Exercise objective: The answer must be the full listing, restated word for word.

Records to use:
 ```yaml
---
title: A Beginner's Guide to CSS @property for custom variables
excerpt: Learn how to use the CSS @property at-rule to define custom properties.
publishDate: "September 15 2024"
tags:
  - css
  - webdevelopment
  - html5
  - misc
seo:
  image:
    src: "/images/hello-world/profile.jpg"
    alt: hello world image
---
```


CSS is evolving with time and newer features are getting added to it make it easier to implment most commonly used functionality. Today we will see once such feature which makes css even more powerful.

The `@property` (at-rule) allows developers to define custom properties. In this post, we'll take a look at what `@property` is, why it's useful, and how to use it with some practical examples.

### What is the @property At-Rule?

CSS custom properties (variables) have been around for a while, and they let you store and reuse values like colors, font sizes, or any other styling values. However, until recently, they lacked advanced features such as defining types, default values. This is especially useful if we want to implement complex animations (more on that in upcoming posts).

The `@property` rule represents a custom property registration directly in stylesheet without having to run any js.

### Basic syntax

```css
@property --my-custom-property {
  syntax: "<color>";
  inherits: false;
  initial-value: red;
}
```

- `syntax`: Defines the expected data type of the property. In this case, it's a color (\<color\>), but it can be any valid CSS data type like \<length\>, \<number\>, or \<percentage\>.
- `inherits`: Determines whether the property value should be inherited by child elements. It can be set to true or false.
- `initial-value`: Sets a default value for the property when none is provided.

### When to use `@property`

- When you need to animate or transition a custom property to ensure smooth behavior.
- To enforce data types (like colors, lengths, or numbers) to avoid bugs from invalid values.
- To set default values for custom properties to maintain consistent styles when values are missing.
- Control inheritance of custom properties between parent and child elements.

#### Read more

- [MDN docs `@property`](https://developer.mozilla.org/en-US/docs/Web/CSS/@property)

Answer section:
 ```yaml
---
title: A Beginner's Guide to CSS @property for custom variables
excerpt: Learn how to use the CSS @property at-rule to define custom properties.
publishDate: "September 15 2024"
tags:
  - css
  - webdevelopment
  - html5
  - misc
seo:
  image:
    src: "/images/hello-world/profile.jpg"
    alt: hello world image
---
```


CSS is evolving with time and newer features are getting added to it make it easier to implment most commonly used functionality. Today we will see once such feature which makes css even more powerful.

The `@property` (at-rule) allows developers to define custom properties. In this post, we'll take a look at what `@property` is, why it's useful, and how to use it with some practical examples.

### What is the @property At-Rule?

CSS custom properties (variables) have been around for a while, and they let you store and reuse values like colors, font sizes, or any other styling values. However, until recently, they lacked advanced features such as defining types, default values. This is especially useful if we want to implement complex animations (more on that in upcoming posts).

The `@property` rule represents a custom property registration directly in stylesheet without having to run any js.

### Basic syntax

```css
@property --my-custom-property {
  syntax: "<color>";
  inherits: false;
  initial-value: red;
}
```

- `syntax`: Defines the expected data type of the property. In this case, it's a color (\<color\>), but it can be any valid CSS data type like \<length\>, \<number\>, or \<percentage\>.
- `inherits`: Determines whether the property value should be inherited by child elements. It can be set to true or false.
- `initial-value`: Sets a default value for the property when none is provided.

### When to use `@property`

- When you need to animate or transition a custom property to ensure smooth behavior.
- To enforce data types (like colors, lengths, or numbers) to avoid bugs from invalid values.
- To set default values for custom properties to maintain consistent styles when values are missing.
- Control inheritance of custom properties between parent and child elements.

#### Read more

- [MDN docs `@property`](https://developer.mozilla.org/en-US/docs/Web/CSS/@property)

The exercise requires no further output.